→ Task to carry out:
Set down every record exactly as it appears.

→ Given data:
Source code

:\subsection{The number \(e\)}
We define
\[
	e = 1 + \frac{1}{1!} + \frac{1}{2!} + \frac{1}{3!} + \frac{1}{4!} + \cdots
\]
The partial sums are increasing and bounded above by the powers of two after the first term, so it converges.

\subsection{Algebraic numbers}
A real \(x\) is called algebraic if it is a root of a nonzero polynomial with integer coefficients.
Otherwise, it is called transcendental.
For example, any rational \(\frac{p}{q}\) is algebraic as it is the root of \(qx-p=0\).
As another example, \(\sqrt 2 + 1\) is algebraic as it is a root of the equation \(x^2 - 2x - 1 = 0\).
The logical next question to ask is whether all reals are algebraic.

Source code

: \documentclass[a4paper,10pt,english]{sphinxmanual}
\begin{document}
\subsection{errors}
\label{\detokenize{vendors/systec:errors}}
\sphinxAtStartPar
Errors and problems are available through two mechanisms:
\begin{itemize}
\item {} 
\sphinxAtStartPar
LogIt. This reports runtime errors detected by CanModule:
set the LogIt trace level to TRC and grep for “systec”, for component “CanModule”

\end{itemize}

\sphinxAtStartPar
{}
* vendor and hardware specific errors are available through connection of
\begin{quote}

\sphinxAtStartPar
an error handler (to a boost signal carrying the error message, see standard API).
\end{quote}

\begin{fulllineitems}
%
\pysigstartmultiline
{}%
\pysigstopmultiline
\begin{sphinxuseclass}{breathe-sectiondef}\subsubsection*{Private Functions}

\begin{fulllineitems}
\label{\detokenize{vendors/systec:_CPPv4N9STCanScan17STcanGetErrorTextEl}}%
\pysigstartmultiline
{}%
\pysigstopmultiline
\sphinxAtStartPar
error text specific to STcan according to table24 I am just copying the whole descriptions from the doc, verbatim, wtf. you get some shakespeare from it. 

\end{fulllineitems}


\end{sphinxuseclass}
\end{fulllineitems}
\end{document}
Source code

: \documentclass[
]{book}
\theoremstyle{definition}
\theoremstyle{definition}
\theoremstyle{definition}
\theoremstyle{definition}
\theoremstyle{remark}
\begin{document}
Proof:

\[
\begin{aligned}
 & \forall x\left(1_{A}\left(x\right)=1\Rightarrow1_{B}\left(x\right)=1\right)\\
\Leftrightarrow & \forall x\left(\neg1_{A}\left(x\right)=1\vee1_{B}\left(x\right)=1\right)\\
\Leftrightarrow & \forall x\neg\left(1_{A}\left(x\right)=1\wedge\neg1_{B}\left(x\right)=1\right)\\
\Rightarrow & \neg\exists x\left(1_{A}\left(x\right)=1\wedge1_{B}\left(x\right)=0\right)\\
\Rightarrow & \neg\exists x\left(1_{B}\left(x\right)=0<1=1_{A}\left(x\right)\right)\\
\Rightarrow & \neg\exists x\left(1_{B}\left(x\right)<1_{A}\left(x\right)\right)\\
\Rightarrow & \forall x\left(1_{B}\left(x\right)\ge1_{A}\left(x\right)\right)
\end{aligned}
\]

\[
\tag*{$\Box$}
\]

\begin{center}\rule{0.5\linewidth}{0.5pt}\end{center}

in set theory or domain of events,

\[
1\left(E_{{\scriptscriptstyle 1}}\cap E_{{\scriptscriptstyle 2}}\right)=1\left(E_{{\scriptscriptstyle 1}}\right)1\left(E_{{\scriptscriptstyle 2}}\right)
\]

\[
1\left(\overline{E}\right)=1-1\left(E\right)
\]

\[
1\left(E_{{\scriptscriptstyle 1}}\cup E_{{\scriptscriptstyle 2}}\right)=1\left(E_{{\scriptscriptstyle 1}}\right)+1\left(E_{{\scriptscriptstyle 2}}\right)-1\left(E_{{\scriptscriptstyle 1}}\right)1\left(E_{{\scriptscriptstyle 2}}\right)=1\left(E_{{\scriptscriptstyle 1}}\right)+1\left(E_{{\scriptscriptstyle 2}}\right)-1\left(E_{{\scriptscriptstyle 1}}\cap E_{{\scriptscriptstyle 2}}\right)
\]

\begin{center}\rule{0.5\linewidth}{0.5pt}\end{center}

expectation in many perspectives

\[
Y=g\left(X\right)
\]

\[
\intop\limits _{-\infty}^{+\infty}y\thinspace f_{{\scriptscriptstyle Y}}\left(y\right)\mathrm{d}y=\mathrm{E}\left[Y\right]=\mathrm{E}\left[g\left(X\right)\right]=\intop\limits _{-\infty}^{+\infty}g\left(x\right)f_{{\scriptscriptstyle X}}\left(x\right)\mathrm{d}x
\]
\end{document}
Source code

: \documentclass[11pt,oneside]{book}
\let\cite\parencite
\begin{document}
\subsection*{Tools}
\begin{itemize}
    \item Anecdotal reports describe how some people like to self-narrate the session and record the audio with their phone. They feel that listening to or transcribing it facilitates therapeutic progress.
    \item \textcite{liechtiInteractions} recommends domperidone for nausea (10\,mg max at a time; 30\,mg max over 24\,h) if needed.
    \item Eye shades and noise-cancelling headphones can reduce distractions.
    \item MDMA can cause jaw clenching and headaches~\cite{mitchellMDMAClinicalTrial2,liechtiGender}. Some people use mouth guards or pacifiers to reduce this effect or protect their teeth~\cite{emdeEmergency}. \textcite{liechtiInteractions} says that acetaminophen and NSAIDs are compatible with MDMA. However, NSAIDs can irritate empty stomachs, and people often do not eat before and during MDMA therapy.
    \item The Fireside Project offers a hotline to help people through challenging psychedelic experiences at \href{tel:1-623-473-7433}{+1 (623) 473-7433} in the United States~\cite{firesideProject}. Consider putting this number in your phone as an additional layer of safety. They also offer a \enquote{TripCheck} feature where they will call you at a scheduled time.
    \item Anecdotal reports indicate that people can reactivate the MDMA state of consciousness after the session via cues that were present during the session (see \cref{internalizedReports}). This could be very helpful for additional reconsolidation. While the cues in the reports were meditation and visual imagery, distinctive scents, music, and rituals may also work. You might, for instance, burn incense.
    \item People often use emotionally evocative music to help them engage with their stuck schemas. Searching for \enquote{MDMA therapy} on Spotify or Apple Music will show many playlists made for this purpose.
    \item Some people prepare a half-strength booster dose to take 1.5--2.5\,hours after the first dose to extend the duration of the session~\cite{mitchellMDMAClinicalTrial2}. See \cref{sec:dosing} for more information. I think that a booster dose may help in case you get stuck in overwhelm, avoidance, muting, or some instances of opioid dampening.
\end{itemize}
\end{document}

→ Answer box:
Source code

:\subsection{The number \(e\)}
We define
\[
	e = 1 + \frac{1}{1!} + \frac{1}{2!} + \frac{1}{3!} + \frac{1}{4!} + \cdots
\]
The partial sums are increasing and bounded above by the powers of two after the first term, so it converges.

\subsection{Algebraic numbers}
A real \(x\) is called algebraic if it is a root of a nonzero polynomial with integer coefficients.
Otherwise, it is called transcendental.
For example, any rational \(\frac{p}{q}\) is algebraic as it is the root of \(qx-p=0\).
As another example, \(\sqrt 2 + 1\) is algebraic as it is a root of the equation \(x^2 - 2x - 1 = 0\).
The logical next question to ask is whether all reals are algebraic.

Source code

: \documentclass[a4paper,10pt,english]{sphinxmanual}
\begin{document}
\subsection{errors}
\label{\detokenize{vendors/systec:errors}}
\sphinxAtStartPar
Errors and problems are available through two mechanisms:
\begin{itemize}
\item {} 
\sphinxAtStartPar
LogIt. This reports runtime errors detected by CanModule:
set the LogIt trace level to TRC and grep for “systec”, for component “CanModule”

\end{itemize}

\sphinxAtStartPar
{}
* vendor and hardware specific errors are available through connection of
\begin{quote}

\sphinxAtStartPar
an error handler (to a boost signal carrying the error message, see standard API).
\end{quote}

\begin{fulllineitems}
%
\pysigstartmultiline
{}%
\pysigstopmultiline
\begin{sphinxuseclass}{breathe-sectiondef}\subsubsection*{Private Functions}

\begin{fulllineitems}
\label{\detokenize{vendors/systec:_CPPv4N9STCanScan17STcanGetErrorTextEl}}%
\pysigstartmultiline
{}%
\pysigstopmultiline
\sphinxAtStartPar
error text specific to STcan according to table24 I am just copying the whole descriptions from the doc, verbatim, wtf. you get some shakespeare from it. 

\end{fulllineitems}


\end{sphinxuseclass}
\end{fulllineitems}
\end{document}
Source code

: \documentclass[
]{book}
\theoremstyle{definition}
\theoremstyle{definition}
\theoremstyle{definition}
\theoremstyle{definition}
\theoremstyle{remark}
\begin{document}
Proof:

\[
\begin{aligned}
 & \forall x\left(1_{A}\left(x\right)=1\Rightarrow1_{B}\left(x\right)=1\right)\\
\Leftrightarrow & \forall x\left(\neg1_{A}\left(x\right)=1\vee1_{B}\left(x\right)=1\right)\\
\Leftrightarrow & \forall x\neg\left(1_{A}\left(x\right)=1\wedge\neg1_{B}\left(x\right)=1\right)\\
\Rightarrow & \neg\exists x\left(1_{A}\left(x\right)=1\wedge1_{B}\left(x\right)=0\right)\\
\Rightarrow & \neg\exists x\left(1_{B}\left(x\right)=0<1=1_{A}\left(x\right)\right)\\
\Rightarrow & \neg\exists x\left(1_{B}\left(x\right)<1_{A}\left(x\right)\right)\\
\Rightarrow & \forall x\left(1_{B}\left(x\right)\ge1_{A}\left(x\right)\right)
\end{aligned}
\]

\[
\tag*{$\Box$}
\]

\begin{center}\rule{0.5\linewidth}{0.5pt}\end{center}

in set theory or domain of events,

\[
1\left(E_{{\scriptscriptstyle 1}}\cap E_{{\scriptscriptstyle 2}}\right)=1\left(E_{{\scriptscriptstyle 1}}\right)1\left(E_{{\scriptscriptstyle 2}}\right)
\]

\[
1\left(\overline{E}\right)=1-1\left(E\right)
\]

\[
1\left(E_{{\scriptscriptstyle 1}}\cup E_{{\scriptscriptstyle 2}}\right)=1\left(E_{{\scriptscriptstyle 1}}\right)+1\left(E_{{\scriptscriptstyle 2}}\right)-1\left(E_{{\scriptscriptstyle 1}}\right)1\left(E_{{\scriptscriptstyle 2}}\right)=1\left(E_{{\scriptscriptstyle 1}}\right)+1\left(E_{{\scriptscriptstyle 2}}\right)-1\left(E_{{\scriptscriptstyle 1}}\cap E_{{\scriptscriptstyle 2}}\right)
\]

\begin{center}\rule{0.5\linewidth}{0.5pt}\end{center}

expectation in many perspectives

\[
Y=g\left(X\right)
\]

\[
\intop\limits _{-\infty}^{+\infty}y\thinspace f_{{\scriptscriptstyle Y}}\left(y\right)\mathrm{d}y=\mathrm{E}\left[Y\right]=\mathrm{E}\left[g\left(X\right)\right]=\intop\limits _{-\infty}^{+\infty}g\left(x\right)f_{{\scriptscriptstyle X}}\left(x\right)\mathrm{d}x
\]
\end{document}
Source code

: \documentclass[11pt,oneside]{book}
\let\cite\parencite
\begin{document}
\subsection*{Tools}
\begin{itemize}
    \item Anecdotal reports describe how some people like to self-narrate the session and record the audio with their phone. They feel that listening to or transcribing it facilitates therapeutic progress.
    \item \textcite{liechtiInteractions} recommends domperidone for nausea (10\,mg max at a time; 30\,mg max over 24\,h) if needed.
    \item Eye shades and noise-cancelling headphones can reduce distractions.
    \item MDMA can cause jaw clenching and headaches~\cite{mitchellMDMAClinicalTrial2,liechtiGender}. Some people use mouth guards or pacifiers to reduce this effect or protect their teeth~\cite{emdeEmergency}. \textcite{liechtiInteractions} says that acetaminophen and NSAIDs are compatible with MDMA. However, NSAIDs can irritate empty stomachs, and people often do not eat before and during MDMA therapy.
    \item The Fireside Project offers a hotline to help people through challenging psychedelic experiences at \href{tel:1-623-473-7433}{+1 (623) 473-7433} in the United States~\cite{firesideProject}. Consider putting this number in your phone as an additional layer of safety. They also offer a \enquote{TripCheck} feature where they will call you at a scheduled time.
    \item Anecdotal reports indicate that people can reactivate the MDMA state of consciousness after the session via cues that were present during the session (see \cref{internalizedReports}). This could be very helpful for additional reconsolidation. While the cues in the reports were meditation and visual imagery, distinctive scents, music, and rituals may also work. You might, for instance, burn incense.
    \item People often use emotionally evocative music to help them engage with their stuck schemas. Searching for \enquote{MDMA therapy} on Spotify or Apple Music will show many playlists made for this purpose.
    \item Some people prepare a half-strength booster dose to take 1.5--2.5\,hours after the first dose to extend the duration of the session~\cite{mitchellMDMAClinicalTrial2}. See \cref{sec:dosing} for more information. I think that a booster dose may help in case you get stuck in overwhelm, avoidance, muting, or some instances of opioid dampening.
\end{itemize}
\end{document}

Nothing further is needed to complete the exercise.